The program is distributed in the US by Public Radio International, on Sirius/XM sattelite radio and can be streamed on- demand from the Riverwalk Jazz website.

Over the decades, visitors to The Landing in San Antonio couldn't miss a five-foot-high photo of a youthful Jim Cullum blowing his cornet, standing next to an admiring Louis Armstrong. Taken in 1965 at the San Antonio airport, Armstrong had arrived to play a concert gig in town, when Jim, along with his father and their Band, rolled out the red carpet and hot jazz for Louis. Next to the airport shot, hung a reproduction of the famous Louis Armstrong quote heard at the end of every Riverwalk Jazz broadcast, “Jazz is played from the heart. You can even live by it. Always love it."

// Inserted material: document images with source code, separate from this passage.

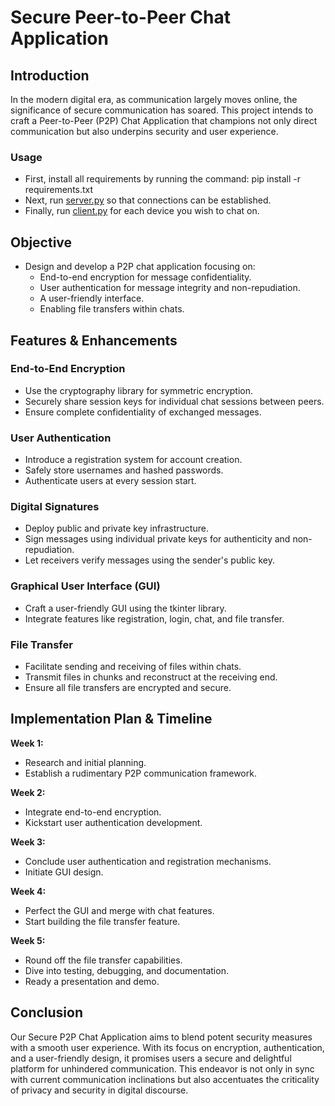 # Secure Peer-to-Peer Chat Application

## Introduction
In the modern digital era, as communication largely moves online, the significance of secure communication has soared. This project intends to craft a Peer-to-Peer (P2P) Chat Application that champions not only direct communication but also underpins security and user experience.

### Usage
 - First, install all requirements by running the command: pip install -r requirements.txt
 - Next, run [server.py](server.py) so that connections can be established.
 - Finally, run [client.py](client.py) for each device you wish to chat on.

## Objective
* Design and develop a P2P chat application focusing on:
  * End-to-end encryption for message confidentiality.
  * User authentication for message integrity and non-repudiation.
  * A user-friendly interface.
  * Enabling file transfers within chats.

## Features & Enhancements

### End-to-End Encryption
* Use the cryptography library for symmetric encryption.
* Securely share session keys for individual chat sessions between peers.
* Ensure complete confidentiality of exchanged messages.

### User Authentication
* Introduce a registration system for account creation.
* Safely store usernames and hashed passwords.
* Authenticate users at every session start.

### Digital Signatures
* Deploy public and private key infrastructure.
* Sign messages using individual private keys for authenticity and non-repudiation.
* Let receivers verify messages using the sender's public key.

### Graphical User Interface (GUI)
* Craft a user-friendly GUI using the tkinter library.
* Integrate features like registration, login, chat, and file transfer.

### File Transfer
* Facilitate sending and receiving of files within chats.
* Transmit files in chunks and reconstruct at the receiving end.
* Ensure all file transfers are encrypted and secure.

## Implementation Plan & Timeline

**Week 1:**
* Research and initial planning.
* Establish a rudimentary P2P communication framework.

**Week 2:**
* Integrate end-to-end encryption.
* Kickstart user authentication development.

**Week 3:**
* Conclude user authentication and registration mechanisms.
* Initiate GUI design.

**Week 4:**
* Perfect the GUI and merge with chat features.
* Start building the file transfer feature.

**Week 5:**
* Round off the file transfer capabilities.
* Dive into testing, debugging, and documentation.
* Ready a presentation and demo.

## Conclusion
Our Secure P2P Chat Application aims to blend potent security measures with a smooth user experience. With its focus on encryption, authentication, and a user-friendly design, it promises users a secure and delightful platform for unhindered communication. This endeavor is not only in sync with current communication inclinations but also accentuates the criticality of privacy and security in digital discourse.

In the 21st century, Armstrong's identity as the single most important innovator in the history of jazz is hidden by the mask of his continuing pop stardom. Not long ago, his instantly recognizable voice was heard on the sound track of a national TV commercial, a brief fragment of his “Give Me a Kiss to Build a Dream On." On cable TV one can still view the eleven feature-length films in which he appeared, including The Five Pennies with Danny Kaye; High Society with Grace Kelly, Frank Sinatra and Bing Crosby; and Hello Dolly with Barbra Streisand.

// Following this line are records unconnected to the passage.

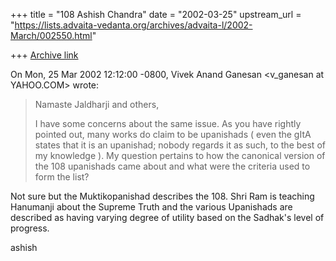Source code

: +++
title = "108 Ashish Chandra"
date = "2002-03-25"
upstream_url = "https://lists.advaita-vedanta.org/archives/advaita-l/2002-March/002550.html"

+++
[Archive link](https://lists.advaita-vedanta.org/archives/advaita-l/2002-March/002550.html)

On Mon, 25 Mar 2002 12:12:00 -0800, Vivek Anand Ganesan
<v_ganesan at YAHOO.COM> wrote:

>Namaste Jaldharji and others,
>
>  I have some concerns about the same issue. As you have
>rightly pointed out, many works do claim to be upanishads
>( even the gItA states that it is an upanishad; nobody
>regards it as such, to the best of my knowledge ). My
>question pertains to how the canonical version of the
>108 upanishads came about and what were the criteria used
>to form the list?
>

Not sure but the Muktikopanishad describes the 108. Shri Ram is teaching
Hanumanji about the Supreme Truth and the various Upanishads are described
as having varying degree of utility based on the Sadhak's level of progress.

ashish

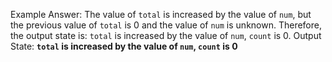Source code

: Example Answer: 
The value of `total` is increased by the value of `num`, but the previous value of `total` is 0 and the value of `num` is unknown. Therefore, the output state is: `total` is increased by the value of `num`, `count` is 0.
Output State: **`total` is increased by the value of `num`, `count` is 0**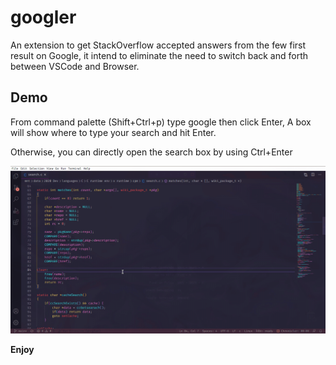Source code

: # googler

An extension to get StackOverflow accepted answers from the few first result on Google, it intend to eliminate the need to switch back and forth between VSCode and Browser.

## Demo

From command palette (Shift+Ctrl+p) type google then click Enter, A box will show where to type your search and hit Enter.

Otherwise, you can directly open the search box by using Ctrl+Enter

![Demo](https://github.com/clusterO/googler/blob/main/vscode.gif)

**Enjoy**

The story of Armstrong's fame tracks the story of jazz itself. Building on the work of his New Orleans mentor—Joe King Oliver—Louis began to attract widespread attention with his Hot Five and Hot Seven recordings made in 1920s Chicago. There was an important stint with the Fletcher Henderson Orchestra in New York in 1924, after which his deep influence on New York jazz musicians is well-documented on recordings. The entire Swing Era of the 1930s would be unthinkable without the rhythmically advanced, bravura solo style that Louis invented and documented a decade earlier in Chicago.

The bright light of Louis' genius lit up the far corners of America's musical landscape in the 1930s, when Jim Cullum's father, Jim Sr., was growing up in Dallas. Jim says, “Louis had a deep impact upon my father one summer day in 1931. As a budding 16-year-old clarinetist, he was taken by the hand by several older musicians to listen to a wind-up Victrola pump out Armstrong's “When You're Smiling." It was a moment of epiphany. Life was never the same and Dad set out obsessed to acquire every Armstrong recording. As things went along, Dad was driven to become a professional clarinetist/saxophonist. Later, as a member of the Jack Teagarden Orchestra, he, along with Jack, had opportunities to jam with Armstrong in after- hours sessions at a St. Louis “black and tan" club—it was a great thrill for him."

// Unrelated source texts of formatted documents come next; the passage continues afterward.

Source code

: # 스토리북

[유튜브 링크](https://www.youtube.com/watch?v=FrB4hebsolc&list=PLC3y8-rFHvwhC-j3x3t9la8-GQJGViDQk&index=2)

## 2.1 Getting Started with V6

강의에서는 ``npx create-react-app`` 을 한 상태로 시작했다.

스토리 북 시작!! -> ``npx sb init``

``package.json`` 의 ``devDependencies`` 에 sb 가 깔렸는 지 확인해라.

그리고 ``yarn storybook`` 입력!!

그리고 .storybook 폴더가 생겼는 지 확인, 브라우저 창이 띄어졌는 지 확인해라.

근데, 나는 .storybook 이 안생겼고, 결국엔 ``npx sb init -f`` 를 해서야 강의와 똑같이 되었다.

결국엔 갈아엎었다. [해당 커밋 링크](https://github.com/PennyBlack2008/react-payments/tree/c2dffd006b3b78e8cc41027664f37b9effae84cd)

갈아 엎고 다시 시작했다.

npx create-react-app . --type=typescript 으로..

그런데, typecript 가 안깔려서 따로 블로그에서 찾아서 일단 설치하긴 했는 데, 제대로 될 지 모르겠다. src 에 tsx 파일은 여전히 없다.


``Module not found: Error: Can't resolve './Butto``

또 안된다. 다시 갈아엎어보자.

It is the immortal “West End Blues"—as well as a host of other “hidden" Armstrong masterworks—that Jim Cullum chooses to present to Landing audiences every night and on the radio every week. Armstrong thought of himself as an entertainer very much in the mainstream of “show business." He wrote,

“I never tried to prove nothing, just always wanted to give a good show. My life has been my music; it's always come first, but the music ain't worth nothing if you can't lay it on the public. The main thing is to live for that audience, 'cause what you're there for is to please the people."

We're forced to confront Louis' desire to please his audience, not only to explain the sentimental “What a Wonderful World," one of his best known works today—but the high- octane solo trumpet flight of “West End Blues" as well. Each work, though very different and produced over 40 years apart, provides a direct, authentic emotional connection to Louis himself, qualities which suffuse all of Louis Armstrong's recorded work, in whatever medium he appears— 110 years after his birth.

The growing number of jazz fans who never saw Armstrong perform live may encounter him today in one of his several guises—pioneering jazz trumpet player, singer, movie actor, songwriter, author, and pop-culture icon. In each of these, Louis Armstrong's message, the joy and warmth of his rhythm and sound, still go straight to our hearts.